WA resources valued at $114 billion

The WA Department of Mines and Petroleum have released a new report which valued the State's resources at just over $114 billion for 2014.

This valuation puts the state in the lead as Australia's most valuable resource state, WA DMP general manager policy and co-ordination Richard Borozdin said.

However despite the high valuation, is is a drop year on year, due to a plumetting iron ore price.

"Yet this [valuation] represents a decline of less than one per cent based on the adjusted figures for 2013, which is a good result given the challenging economic climate the industry faced last year,”  Borozdin said.

Western Australia also remained the country's leading mining investment state.

“Australian Bureau of Statistics figures show the State’s mining industry invested $46 billion in 2014, which represents 55 per cent of the total national capital spending,”  Borozdin said.

Unsurprisingly iron ore remained the foundation for much of the state's industry, and was still the highest value commodity in spite of the rapidly falling price in the second half of 2014 and its continued decline.

The $65 billion worth of iron ore sales accounted for three quarters of all mineral sales in WA, and while the value decreased for the metal by six per cent year on year, project expansions and continuing – albeit weakened – demand from China saw record export figures reached.
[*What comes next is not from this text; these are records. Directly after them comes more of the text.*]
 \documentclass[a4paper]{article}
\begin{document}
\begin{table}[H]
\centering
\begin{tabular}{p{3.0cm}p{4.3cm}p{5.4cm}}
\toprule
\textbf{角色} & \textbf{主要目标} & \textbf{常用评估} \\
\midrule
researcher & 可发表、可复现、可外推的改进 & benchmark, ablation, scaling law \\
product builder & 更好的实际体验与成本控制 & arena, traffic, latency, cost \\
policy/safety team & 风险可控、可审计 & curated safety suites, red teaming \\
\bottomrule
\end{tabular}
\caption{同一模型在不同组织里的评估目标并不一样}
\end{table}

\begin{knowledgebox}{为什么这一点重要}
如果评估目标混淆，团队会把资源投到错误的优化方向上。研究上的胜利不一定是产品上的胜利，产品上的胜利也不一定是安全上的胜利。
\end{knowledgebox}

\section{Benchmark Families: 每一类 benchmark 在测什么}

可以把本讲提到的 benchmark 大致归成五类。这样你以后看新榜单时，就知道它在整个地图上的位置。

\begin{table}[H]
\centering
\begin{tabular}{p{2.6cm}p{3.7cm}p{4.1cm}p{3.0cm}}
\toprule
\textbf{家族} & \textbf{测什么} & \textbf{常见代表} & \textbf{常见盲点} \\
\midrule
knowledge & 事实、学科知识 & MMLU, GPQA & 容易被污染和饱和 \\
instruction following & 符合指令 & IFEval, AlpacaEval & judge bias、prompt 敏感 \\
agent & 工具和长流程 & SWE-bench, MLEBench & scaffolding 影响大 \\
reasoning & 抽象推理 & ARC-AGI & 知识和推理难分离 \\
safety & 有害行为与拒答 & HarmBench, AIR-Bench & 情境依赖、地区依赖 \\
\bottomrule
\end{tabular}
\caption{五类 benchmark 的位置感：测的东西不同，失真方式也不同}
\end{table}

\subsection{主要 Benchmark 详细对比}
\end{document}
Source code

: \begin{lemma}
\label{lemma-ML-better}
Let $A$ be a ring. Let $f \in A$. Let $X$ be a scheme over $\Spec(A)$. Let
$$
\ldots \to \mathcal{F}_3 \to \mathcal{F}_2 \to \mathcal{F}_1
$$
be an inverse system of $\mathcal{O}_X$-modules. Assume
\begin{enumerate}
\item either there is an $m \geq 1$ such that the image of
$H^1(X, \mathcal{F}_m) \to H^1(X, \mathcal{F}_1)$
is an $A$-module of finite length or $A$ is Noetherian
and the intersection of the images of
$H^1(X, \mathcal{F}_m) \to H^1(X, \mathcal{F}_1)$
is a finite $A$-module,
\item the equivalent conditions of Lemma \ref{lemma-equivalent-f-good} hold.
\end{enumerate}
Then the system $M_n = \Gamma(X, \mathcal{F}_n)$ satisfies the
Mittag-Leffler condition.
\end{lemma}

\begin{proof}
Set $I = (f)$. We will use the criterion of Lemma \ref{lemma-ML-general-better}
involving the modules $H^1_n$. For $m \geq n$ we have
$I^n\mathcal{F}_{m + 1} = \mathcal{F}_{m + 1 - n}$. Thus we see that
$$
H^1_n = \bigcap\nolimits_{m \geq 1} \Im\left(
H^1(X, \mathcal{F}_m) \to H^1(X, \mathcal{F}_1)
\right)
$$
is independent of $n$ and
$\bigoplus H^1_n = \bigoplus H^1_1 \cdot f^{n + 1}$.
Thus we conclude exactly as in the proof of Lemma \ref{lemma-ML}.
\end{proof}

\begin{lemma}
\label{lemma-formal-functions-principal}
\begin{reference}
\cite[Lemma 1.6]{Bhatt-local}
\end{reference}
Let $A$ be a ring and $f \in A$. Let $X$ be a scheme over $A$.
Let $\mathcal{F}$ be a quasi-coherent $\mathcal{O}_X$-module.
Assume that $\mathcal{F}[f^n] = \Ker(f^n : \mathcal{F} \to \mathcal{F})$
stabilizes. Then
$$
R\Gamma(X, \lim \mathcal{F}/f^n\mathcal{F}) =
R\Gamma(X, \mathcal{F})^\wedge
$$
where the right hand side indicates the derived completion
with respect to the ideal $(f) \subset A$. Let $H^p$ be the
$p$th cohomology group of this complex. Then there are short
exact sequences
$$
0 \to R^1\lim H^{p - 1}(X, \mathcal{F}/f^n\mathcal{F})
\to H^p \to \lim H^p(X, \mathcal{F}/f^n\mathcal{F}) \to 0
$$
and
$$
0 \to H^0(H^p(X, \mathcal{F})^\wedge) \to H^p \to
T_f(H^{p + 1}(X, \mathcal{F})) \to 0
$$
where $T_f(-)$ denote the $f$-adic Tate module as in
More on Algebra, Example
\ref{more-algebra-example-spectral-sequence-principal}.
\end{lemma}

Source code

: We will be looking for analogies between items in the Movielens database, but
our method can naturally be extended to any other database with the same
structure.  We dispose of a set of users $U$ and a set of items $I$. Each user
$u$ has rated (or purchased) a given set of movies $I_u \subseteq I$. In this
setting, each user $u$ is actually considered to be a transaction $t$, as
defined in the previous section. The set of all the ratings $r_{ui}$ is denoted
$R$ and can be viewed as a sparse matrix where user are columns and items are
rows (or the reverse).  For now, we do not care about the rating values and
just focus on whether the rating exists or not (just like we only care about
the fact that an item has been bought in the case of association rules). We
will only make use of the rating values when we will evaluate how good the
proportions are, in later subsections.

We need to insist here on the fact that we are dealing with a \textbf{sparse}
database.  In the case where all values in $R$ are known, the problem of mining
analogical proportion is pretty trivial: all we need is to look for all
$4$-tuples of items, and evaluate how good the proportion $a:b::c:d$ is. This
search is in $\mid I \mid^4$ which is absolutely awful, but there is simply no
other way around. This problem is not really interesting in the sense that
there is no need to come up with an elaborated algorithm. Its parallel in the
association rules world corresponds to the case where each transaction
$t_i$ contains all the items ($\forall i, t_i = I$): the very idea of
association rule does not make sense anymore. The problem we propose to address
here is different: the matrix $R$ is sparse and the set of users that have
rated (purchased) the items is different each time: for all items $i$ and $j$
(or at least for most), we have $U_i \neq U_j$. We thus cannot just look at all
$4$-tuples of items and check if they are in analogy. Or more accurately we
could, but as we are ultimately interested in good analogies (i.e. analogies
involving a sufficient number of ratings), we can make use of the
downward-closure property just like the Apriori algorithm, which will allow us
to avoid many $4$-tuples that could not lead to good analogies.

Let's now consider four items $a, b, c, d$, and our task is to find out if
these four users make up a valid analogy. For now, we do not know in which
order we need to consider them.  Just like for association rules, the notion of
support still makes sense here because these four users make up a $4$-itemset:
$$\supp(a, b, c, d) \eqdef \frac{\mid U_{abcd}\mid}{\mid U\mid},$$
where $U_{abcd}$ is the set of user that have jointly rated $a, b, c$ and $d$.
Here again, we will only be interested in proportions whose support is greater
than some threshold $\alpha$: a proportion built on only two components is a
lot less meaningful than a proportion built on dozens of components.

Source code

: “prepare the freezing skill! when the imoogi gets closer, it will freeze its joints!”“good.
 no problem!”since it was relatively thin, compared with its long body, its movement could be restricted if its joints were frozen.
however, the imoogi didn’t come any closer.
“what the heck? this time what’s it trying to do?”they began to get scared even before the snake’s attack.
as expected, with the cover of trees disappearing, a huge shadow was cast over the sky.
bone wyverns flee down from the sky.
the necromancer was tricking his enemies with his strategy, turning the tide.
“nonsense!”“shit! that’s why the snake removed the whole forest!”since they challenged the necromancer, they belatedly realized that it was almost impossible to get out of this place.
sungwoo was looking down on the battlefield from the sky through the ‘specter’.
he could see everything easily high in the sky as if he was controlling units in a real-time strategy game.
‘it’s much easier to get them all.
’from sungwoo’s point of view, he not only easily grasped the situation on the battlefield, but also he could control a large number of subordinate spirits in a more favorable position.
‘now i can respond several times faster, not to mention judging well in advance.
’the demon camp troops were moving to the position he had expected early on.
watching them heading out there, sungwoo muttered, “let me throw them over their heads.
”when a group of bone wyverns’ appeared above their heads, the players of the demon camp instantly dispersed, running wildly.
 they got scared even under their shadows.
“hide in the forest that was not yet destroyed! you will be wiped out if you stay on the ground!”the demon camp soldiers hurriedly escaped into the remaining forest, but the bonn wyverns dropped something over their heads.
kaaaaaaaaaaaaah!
"There were 697 million tonnes of iron ore exported during 2014, which is 25 per cent more than was exported during the previous calendar year,” Borozdin said.

Also, in spite of the falling oil price, the state's petroleum sector (which includes crude oil, condensate LNG, natural gas, and LPG) actually increased in value by more than 11 per cent last year, with an end value of $27.6 billion.

“Although recent falls in commodity prices have also caused some mining companies to re-evaluate their investment positions the dominance of the resources sector in the nation’s economy is expected to continue,” Borozdin added.

“This is due to the number of projects which have been expanded or developed, in particular iron ore and LNG.”